[Excerpts from a dataset]
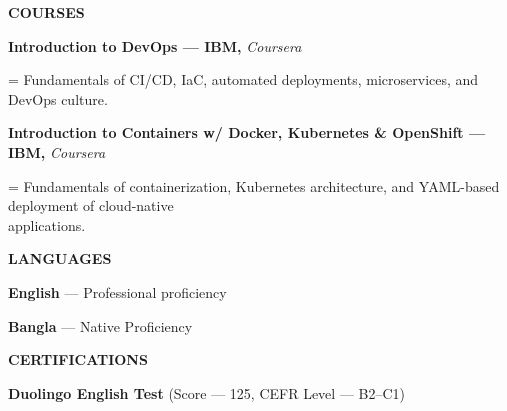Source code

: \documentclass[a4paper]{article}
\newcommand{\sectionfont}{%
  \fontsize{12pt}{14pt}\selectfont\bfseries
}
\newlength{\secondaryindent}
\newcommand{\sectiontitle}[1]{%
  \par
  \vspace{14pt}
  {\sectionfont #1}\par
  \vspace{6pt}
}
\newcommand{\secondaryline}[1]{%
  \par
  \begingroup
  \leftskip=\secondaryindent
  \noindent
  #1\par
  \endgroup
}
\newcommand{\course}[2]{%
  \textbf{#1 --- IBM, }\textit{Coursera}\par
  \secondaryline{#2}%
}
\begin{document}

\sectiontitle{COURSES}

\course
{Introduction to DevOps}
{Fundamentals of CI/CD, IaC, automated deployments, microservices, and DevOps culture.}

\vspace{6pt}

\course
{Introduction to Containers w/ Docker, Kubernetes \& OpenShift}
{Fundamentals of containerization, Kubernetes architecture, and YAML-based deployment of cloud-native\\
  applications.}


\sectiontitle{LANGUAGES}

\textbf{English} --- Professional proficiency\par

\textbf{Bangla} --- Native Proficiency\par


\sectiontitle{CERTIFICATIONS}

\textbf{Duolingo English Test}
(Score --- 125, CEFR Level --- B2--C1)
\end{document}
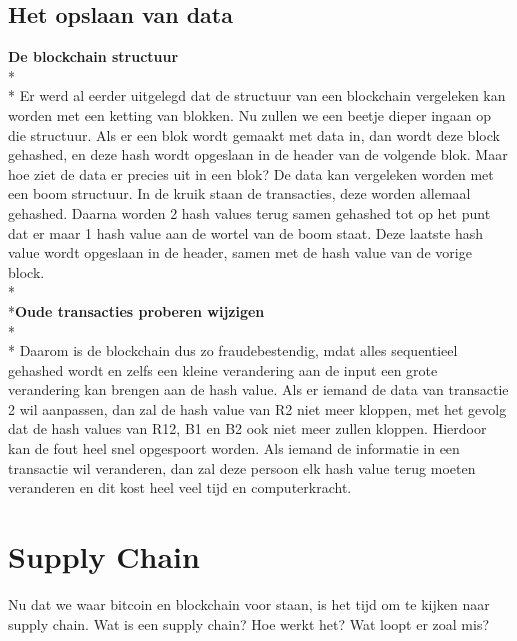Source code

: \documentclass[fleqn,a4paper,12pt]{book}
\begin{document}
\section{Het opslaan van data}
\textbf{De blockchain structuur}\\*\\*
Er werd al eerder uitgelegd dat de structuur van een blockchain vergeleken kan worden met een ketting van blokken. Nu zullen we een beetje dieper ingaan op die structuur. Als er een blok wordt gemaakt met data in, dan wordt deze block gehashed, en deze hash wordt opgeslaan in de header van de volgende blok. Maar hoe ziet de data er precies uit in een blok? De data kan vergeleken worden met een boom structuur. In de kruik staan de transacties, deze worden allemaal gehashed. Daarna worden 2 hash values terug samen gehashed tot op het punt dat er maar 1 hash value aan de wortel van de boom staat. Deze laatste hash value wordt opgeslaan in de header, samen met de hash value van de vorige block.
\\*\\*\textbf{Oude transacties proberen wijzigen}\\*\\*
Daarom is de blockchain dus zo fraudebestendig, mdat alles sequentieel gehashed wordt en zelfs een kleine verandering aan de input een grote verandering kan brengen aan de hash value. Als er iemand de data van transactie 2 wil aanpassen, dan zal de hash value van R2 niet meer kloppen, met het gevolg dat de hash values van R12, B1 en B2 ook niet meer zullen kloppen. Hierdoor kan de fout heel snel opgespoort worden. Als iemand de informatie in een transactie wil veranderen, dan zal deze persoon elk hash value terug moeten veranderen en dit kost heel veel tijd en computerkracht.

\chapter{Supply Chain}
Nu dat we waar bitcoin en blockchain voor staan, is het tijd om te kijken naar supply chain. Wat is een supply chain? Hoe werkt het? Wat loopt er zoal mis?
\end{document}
--
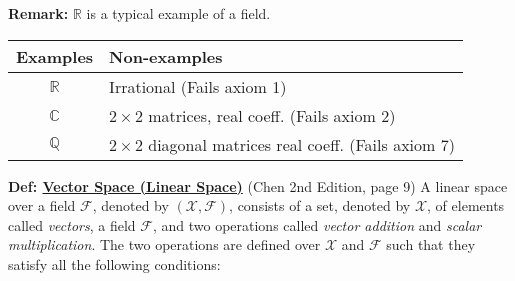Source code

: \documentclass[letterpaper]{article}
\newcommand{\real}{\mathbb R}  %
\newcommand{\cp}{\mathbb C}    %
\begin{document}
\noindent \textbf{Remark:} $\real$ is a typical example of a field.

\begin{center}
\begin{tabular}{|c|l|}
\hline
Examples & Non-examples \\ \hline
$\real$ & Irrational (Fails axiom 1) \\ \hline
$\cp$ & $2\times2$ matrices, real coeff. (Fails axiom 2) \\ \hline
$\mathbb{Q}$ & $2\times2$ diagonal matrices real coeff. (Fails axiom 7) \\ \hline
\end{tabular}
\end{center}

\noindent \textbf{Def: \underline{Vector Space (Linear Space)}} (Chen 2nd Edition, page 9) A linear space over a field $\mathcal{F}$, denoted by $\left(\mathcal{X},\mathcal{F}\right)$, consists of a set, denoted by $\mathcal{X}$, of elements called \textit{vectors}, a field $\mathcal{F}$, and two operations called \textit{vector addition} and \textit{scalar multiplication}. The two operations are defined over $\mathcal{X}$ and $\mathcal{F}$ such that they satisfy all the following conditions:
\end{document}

**Task brief**
Scan the entries above for the word "axiom" and collect each line holding it.

**Your solution**
$\real$ & Irrational (Fails axiom 1) \\ \hline
$\cp$ & $2\times2$ matrices, real coeff. (Fails axiom 2) \\ \hline
$\mathbb{Q}$ & $2\times2$ diagonal matrices real coeff. (Fails axiom 7) \\ \hline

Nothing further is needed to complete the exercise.